(Dataset entries)
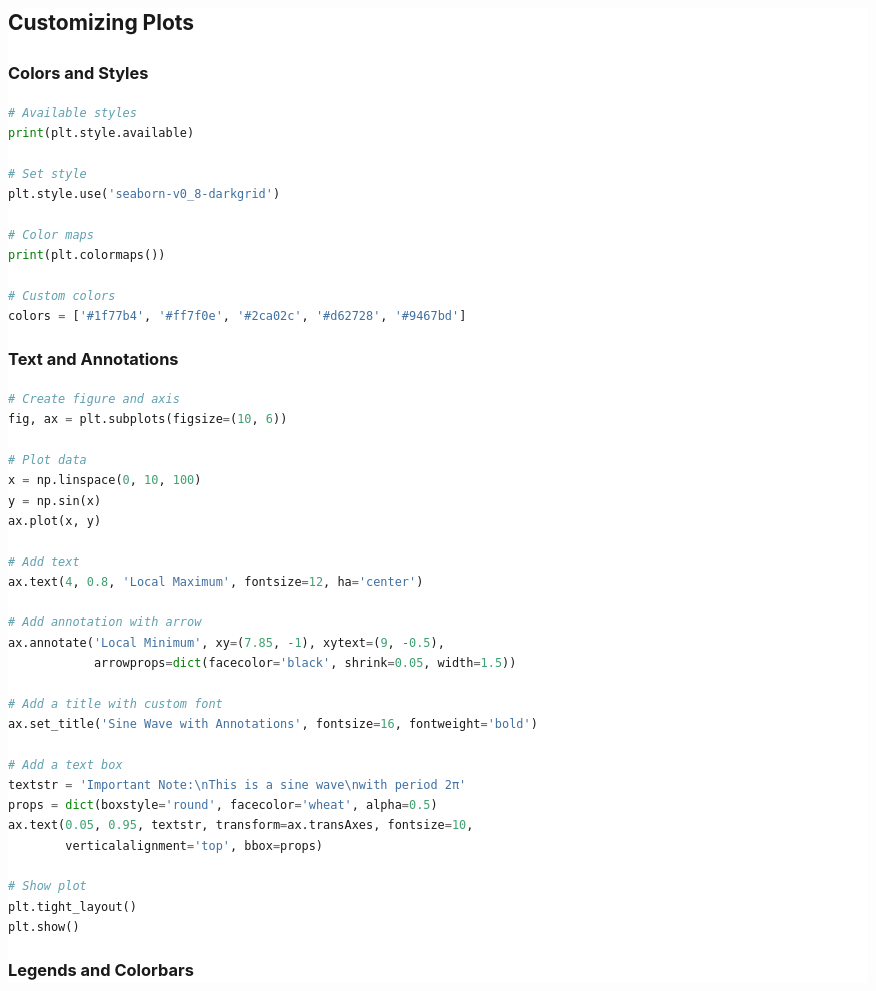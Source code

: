 ## Customizing Plots

### Colors and Styles

```python
# Available styles
print(plt.style.available)

# Set style
plt.style.use('seaborn-v0_8-darkgrid')

# Color maps
print(plt.colormaps())

# Custom colors
colors = ['#1f77b4', '#ff7f0e', '#2ca02c', '#d62728', '#9467bd']
```

### Text and Annotations

```python
# Create figure and axis
fig, ax = plt.subplots(figsize=(10, 6))

# Plot data
x = np.linspace(0, 10, 100)
y = np.sin(x)
ax.plot(x, y)

# Add text
ax.text(4, 0.8, 'Local Maximum', fontsize=12, ha='center')

# Add annotation with arrow
ax.annotate('Local Minimum', xy=(7.85, -1), xytext=(9, -0.5),
            arrowprops=dict(facecolor='black', shrink=0.05, width=1.5))

# Add a title with custom font
ax.set_title('Sine Wave with Annotations', fontsize=16, fontweight='bold')

# Add a text box
textstr = 'Important Note:\nThis is a sine wave\nwith period 2π'
props = dict(boxstyle='round', facecolor='wheat', alpha=0.5)
ax.text(0.05, 0.95, textstr, transform=ax.transAxes, fontsize=10,
        verticalalignment='top', bbox=props)

# Show plot
plt.tight_layout()
plt.show()
```

### Legends and Colorbars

- _About this task_: Set down each record above exactly as it stands and leave out all pictures.

- _Answer section_:
Source code

: ## Customizing Plots

### Colors and Styles

```python
# Available styles
print(plt.style.available)

# Set style
plt.style.use('seaborn-v0_8-darkgrid')

# Color maps
print(plt.colormaps())

# Custom colors
colors = ['#1f77b4', '#ff7f0e', '#2ca02c', '#d62728', '#9467bd']
```

### Text and Annotations

```python
# Create figure and axis
fig, ax = plt.subplots(figsize=(10, 6))

# Plot data
x = np.linspace(0, 10, 100)
y = np.sin(x)
ax.plot(x, y)

# Add text
ax.text(4, 0.8, 'Local Maximum', fontsize=12, ha='center')

# Add annotation with arrow
ax.annotate('Local Minimum', xy=(7.85, -1), xytext=(9, -0.5),
            arrowprops=dict(facecolor='black', shrink=0.05, width=1.5))

# Add a title with custom font
ax.set_title('Sine Wave with Annotations', fontsize=16, fontweight='bold')

# Add a text box
textstr = 'Important Note:\nThis is a sine wave\nwith period 2π'
props = dict(boxstyle='round', facecolor='wheat', alpha=0.5)
ax.text(0.05, 0.95, textstr, transform=ax.transAxes, fontsize=10,
        verticalalignment='top', bbox=props)

# Show plot
plt.tight_layout()
plt.show()
```

### Legends and Colorbars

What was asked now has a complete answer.